From the book: Working Life - Factories, Township and Popular Culture 1886 - 1940 by Luli Callinicos

Topic

This part describes the nature of housing and shows how it was related to the labour needs of the employers on the Rand.

Housing in Towns

Housing before industrial times

In traditional society, families built their own houses, using materials freely available from the land around them — clay, water, wood, reeds and grass. Their houses were warm in winter, cool and airy in summer, and spacious. Overcrowding was fairly easily overcome—it was not difficult to build another hut if the family got bigger.

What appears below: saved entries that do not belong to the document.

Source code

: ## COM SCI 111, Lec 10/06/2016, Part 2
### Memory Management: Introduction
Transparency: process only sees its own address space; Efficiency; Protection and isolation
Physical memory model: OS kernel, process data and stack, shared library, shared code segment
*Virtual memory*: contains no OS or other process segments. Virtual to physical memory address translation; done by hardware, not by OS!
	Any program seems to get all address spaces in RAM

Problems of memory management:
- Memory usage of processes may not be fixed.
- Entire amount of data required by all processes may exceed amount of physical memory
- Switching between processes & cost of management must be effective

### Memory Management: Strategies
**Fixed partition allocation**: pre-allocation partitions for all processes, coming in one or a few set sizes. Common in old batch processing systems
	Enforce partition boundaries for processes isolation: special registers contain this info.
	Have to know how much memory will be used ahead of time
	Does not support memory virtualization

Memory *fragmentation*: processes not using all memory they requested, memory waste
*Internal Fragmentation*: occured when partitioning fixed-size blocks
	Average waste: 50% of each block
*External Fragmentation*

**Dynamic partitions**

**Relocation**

With more space available, it was easier to keep the living area clean, and to dispose of rubbish and sewage at a healthy distance. In the old society life was often hard, but it was much easier to organise living arrangements, and families were able to supply most of their own needs.

New needs in the towns

In the towns, people’s lives were separated from their work places. Large numbers of people lived close together, and this new way of life created new needs—while the nature of these needs created new markets for businessmen.

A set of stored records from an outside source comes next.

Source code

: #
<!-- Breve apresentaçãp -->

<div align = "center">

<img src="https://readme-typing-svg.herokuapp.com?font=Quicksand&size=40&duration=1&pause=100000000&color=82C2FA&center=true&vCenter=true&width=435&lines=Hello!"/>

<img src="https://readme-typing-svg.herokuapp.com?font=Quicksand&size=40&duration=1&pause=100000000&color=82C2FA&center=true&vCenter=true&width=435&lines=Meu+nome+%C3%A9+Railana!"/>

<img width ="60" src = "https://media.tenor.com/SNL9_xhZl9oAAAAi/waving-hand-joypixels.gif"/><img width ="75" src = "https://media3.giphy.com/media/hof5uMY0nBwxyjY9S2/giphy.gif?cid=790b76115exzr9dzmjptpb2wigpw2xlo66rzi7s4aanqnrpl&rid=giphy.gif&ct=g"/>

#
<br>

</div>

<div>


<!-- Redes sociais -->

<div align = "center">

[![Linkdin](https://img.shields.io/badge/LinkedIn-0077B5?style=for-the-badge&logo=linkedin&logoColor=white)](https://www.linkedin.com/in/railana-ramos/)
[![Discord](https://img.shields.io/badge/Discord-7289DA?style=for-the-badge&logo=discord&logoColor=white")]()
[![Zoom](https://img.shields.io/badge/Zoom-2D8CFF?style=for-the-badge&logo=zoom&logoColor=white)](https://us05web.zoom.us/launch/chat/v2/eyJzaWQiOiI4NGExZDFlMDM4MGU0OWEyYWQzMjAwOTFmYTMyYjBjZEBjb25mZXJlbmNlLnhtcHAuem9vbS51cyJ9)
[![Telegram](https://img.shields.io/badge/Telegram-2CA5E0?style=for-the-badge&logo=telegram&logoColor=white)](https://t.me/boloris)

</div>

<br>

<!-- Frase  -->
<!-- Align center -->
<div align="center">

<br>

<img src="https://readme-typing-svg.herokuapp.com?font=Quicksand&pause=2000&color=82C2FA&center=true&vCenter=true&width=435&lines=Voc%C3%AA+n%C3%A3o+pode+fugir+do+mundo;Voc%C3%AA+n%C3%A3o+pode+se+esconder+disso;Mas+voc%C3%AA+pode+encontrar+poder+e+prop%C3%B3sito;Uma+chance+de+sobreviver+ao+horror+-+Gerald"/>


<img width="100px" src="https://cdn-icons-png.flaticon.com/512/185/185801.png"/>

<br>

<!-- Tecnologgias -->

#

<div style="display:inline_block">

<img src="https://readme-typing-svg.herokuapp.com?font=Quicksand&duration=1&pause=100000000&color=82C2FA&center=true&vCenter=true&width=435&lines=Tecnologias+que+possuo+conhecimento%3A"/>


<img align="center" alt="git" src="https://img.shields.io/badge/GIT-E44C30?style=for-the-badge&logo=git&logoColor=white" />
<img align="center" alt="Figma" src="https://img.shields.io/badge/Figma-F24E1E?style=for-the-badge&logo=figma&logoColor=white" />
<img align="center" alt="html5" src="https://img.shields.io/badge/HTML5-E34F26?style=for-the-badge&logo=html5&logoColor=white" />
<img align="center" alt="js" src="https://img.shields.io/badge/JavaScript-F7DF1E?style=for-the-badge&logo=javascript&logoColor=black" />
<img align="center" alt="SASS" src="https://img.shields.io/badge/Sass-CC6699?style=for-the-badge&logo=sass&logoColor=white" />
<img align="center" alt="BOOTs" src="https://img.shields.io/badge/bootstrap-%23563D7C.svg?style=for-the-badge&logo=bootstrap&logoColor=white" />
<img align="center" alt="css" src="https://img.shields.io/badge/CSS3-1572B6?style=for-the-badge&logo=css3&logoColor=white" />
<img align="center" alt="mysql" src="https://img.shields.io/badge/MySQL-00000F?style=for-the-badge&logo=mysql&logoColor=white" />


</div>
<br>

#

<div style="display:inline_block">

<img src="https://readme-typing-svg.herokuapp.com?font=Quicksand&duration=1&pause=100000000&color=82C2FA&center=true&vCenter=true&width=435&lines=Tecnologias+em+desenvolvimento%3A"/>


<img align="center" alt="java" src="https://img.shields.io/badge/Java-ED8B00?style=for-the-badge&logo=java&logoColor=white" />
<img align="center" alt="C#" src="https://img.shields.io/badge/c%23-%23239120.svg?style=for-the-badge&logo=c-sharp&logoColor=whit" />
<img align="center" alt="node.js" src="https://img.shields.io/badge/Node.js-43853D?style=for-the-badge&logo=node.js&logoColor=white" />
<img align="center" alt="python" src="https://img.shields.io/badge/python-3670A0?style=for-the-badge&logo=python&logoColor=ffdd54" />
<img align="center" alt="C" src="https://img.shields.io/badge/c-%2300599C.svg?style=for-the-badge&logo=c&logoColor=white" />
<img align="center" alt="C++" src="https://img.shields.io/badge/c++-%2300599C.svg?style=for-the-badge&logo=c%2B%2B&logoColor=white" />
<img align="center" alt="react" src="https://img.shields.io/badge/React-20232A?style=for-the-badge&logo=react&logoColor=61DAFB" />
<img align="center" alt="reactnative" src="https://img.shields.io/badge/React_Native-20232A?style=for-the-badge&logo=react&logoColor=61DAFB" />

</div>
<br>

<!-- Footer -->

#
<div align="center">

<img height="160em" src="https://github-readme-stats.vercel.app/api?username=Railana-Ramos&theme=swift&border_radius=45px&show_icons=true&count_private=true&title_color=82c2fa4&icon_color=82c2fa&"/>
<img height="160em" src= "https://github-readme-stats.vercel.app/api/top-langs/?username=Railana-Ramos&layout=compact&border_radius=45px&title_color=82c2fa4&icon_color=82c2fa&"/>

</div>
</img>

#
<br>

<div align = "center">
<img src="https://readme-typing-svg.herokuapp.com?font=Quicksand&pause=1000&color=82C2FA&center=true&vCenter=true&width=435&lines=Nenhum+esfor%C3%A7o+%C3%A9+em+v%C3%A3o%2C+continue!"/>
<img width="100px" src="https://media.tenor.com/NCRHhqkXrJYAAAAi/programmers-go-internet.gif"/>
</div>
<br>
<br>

In the emerging capitalist system, nearly every need became a commodity, something to buy and sell—even space itself. People had to pay with money for land, for materials for a house, and usually for the people to build it, too. In the early years, water had to be bought by the bucket. The Rand towns were not built near large rivers, so water had to be transported from afar and pumped, cleaned and piped to all parts of the growing town. Heating and Lighting — whether in the form of gas and electricity, or more simply as candles, paraffin and coal — also had to be paid for.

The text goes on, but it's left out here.